Barghouti Confident He Will Soon Be Free

Says 'My nomination was just a tactic'

Associated Press - Jerusalem Post - December 31, 2004

Jailed Fatah leader Marwan Barghouti told The Associated Press he was never serious about his presidential bid and that he doubts the current front-runner, Mahmoud Abbas, will be able to end violence.

Barghouti's on-again, off-again candidacy had thrown Palestinian politics into turmoil, with polls indicating he would have posed a serious challenge to Abbas in a Jan. 9 election to replace Yasser Arafat as Palestinian Authority president.

Barghouti, who is serving multiple life terms for deadly attacks on Israelis, spoke in response to questions submitted by The Associated Press. In comments dictated to one of his lawyers and obtained Friday, Barghouti said he is confident he will be freed soon. He also complained about the conditions of his imprisonment, saying he is being kept in a small mice-and-insect infested cell.

Barghouti, a Palestinian legislator and former leader of the ruling Fatah movement in the West Bank, has been convicted of involvement in attacks that killed four Israelis and a Greek monk. During the trial, he maintained that Israel had no jurisdiction over him.

Although Fatah nominated Abbas as its presidential candidate, Barghouti announced his candidacy earlier this month. Barghouti is seen as a leader of Fatah's restless younger activists who had largely been kept out of power by Arafat.

Barghouti withdrew from the race after coming under stiff criticism from Fatah activists for splitting the party. At the time, polls showed that Barghouti, running as an independent, was virtually tied with Abbas.

But Barghouti told AP he never intended to follow through.

"My nomination for the election was just a tactic to send a political message," Barghouti said. "From the outset, I did not intent to continue the race until the end."

Barghouti said he wanted to highlight the plight of the some 7,000 Palestinians currently in Israeli jails and to call on the Palestinians to continue the uprising, which erupted in September 2000, after the collapse of peace talks.

Also, Barghouti said he knew that if he were elected it would block chances for peace talks. "I didn't wish to be used as an excuse by the United States and Israel to topple the peace process in the area," he said.

Barghouti, who learned Hebrew during seven years in Israeli prisons in the 1970s and 1980s, said he reads the three main Hebrew dailies, given to him by the officials at the prison in the southern Negev Desert town of Beersheba.

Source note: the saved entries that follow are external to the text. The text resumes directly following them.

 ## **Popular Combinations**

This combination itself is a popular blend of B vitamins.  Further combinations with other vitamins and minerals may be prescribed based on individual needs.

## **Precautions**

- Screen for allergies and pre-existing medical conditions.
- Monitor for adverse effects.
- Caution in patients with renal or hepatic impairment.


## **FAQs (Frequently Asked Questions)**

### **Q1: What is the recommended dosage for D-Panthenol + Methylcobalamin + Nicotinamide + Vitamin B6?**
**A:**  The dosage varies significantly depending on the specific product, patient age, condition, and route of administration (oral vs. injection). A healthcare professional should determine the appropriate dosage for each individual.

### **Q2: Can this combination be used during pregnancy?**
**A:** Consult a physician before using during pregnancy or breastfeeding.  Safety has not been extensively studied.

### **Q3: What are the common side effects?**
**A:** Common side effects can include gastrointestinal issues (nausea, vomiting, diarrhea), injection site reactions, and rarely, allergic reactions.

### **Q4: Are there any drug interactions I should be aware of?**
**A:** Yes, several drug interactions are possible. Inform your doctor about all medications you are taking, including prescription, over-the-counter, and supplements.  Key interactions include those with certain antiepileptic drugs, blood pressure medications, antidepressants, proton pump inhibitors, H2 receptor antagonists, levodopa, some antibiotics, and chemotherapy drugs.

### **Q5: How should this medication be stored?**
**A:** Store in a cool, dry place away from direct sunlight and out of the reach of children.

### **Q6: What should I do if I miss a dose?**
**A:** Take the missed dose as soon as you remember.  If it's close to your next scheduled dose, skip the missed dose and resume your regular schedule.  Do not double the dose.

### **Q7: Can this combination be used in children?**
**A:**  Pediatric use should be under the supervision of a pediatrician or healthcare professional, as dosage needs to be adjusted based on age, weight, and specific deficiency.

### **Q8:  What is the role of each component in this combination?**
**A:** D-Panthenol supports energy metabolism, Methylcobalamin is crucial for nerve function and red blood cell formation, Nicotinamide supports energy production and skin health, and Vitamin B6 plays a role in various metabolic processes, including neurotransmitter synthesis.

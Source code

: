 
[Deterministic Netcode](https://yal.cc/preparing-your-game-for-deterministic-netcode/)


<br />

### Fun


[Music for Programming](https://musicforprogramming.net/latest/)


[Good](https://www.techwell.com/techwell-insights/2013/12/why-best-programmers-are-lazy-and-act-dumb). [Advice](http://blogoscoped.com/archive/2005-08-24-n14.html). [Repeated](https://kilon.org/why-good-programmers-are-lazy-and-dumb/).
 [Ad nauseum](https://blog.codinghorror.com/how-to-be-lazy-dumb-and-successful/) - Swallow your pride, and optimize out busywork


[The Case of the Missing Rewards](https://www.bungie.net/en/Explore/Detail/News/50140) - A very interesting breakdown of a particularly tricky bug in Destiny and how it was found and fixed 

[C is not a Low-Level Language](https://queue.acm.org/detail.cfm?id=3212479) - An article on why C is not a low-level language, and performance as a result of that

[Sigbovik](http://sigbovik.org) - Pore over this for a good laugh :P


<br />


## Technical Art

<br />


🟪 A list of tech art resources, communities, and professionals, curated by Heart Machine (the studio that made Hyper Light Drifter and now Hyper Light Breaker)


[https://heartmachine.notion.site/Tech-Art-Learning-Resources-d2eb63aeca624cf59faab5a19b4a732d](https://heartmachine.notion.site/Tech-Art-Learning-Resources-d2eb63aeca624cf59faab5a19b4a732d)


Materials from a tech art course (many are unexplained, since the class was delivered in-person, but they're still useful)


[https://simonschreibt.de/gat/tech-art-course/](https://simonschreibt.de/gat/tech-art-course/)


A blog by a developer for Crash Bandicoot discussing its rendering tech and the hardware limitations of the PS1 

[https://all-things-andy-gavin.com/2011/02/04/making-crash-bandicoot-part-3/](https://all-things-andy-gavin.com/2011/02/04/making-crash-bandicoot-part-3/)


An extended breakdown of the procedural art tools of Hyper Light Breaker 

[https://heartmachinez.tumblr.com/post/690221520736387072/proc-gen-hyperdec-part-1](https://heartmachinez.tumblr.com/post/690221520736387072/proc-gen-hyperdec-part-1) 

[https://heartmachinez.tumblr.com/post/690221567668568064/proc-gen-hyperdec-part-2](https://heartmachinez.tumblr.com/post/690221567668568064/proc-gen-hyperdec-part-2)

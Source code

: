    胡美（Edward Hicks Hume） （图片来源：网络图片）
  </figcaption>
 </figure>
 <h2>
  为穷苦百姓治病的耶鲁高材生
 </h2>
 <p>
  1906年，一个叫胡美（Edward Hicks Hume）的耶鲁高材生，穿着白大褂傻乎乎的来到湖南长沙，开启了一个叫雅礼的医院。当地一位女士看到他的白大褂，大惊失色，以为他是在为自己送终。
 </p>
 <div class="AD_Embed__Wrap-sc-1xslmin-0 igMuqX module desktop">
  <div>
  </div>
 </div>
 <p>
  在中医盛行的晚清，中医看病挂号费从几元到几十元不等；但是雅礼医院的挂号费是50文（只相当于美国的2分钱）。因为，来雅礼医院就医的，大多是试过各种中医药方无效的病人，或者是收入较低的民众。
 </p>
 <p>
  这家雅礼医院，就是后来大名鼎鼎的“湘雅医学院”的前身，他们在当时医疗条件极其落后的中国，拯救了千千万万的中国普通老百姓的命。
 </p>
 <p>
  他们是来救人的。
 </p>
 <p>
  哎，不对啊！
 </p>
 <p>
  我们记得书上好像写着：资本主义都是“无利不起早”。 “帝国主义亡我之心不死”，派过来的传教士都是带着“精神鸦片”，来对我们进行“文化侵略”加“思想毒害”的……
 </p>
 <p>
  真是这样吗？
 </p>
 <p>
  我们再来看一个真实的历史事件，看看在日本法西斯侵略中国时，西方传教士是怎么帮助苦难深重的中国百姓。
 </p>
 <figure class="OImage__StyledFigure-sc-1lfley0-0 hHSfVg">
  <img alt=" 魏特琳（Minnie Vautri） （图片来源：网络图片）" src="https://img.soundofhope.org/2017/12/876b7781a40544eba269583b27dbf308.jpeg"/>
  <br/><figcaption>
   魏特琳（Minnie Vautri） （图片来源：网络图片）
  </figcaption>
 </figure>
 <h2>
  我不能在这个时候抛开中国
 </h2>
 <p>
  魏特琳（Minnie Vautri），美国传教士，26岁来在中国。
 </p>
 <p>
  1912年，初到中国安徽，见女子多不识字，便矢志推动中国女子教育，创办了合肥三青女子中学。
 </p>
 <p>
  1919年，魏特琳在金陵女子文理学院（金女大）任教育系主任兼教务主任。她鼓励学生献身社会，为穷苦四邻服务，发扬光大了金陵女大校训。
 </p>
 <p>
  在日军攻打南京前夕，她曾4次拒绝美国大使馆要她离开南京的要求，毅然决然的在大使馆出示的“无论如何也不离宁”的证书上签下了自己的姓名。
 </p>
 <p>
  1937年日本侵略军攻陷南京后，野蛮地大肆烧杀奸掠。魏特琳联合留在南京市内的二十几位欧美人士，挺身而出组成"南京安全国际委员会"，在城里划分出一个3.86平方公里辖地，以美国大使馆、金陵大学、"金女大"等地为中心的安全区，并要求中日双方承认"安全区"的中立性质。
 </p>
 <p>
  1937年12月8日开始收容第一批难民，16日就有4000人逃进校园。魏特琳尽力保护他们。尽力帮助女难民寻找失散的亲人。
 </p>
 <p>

Asked whether he expected to play a role in Palestinian politics in the future, he said: "I'm exerting every effort to stay in the picture of the political developments and to express my position and opinions."

The wardens inspect him four times a day, he said, adding the food was so poor he is forced to "buy food from the canteen from my own money." Israeli Prisons' Service officials were not available for comment Friday.

Barghouti said that despite his initial challenge, he supports Abbas.

"He is a man with credibility and he is the appropriate successor for Yasser Arafat," Barghouti said.

However, Abbas, who has said the armed uprising was a mistake, would not be able to end the violence, Barghouti said.

"The intifada will not stop until we achieve freedom, return [of refugees], independence and democracy," Barghouti said.

The uprising forced Prime Minister Ariel Sharon to change his policy, Barghouti claimed. "Sharon would not have decided to withdraw from Gaza if there was no resistance," he said.

Barghouti, a fiery orator, was expelled from the West Bank by Israel in 1988 as an organizer of the first uprising, and returned in 1994, as part of interim peace deals. Barghouti advocates the creation of a Palestinian state alongside Israel, but says the Palestinians have the right to resort to violence to end the occupation of the West Bank and Gaza.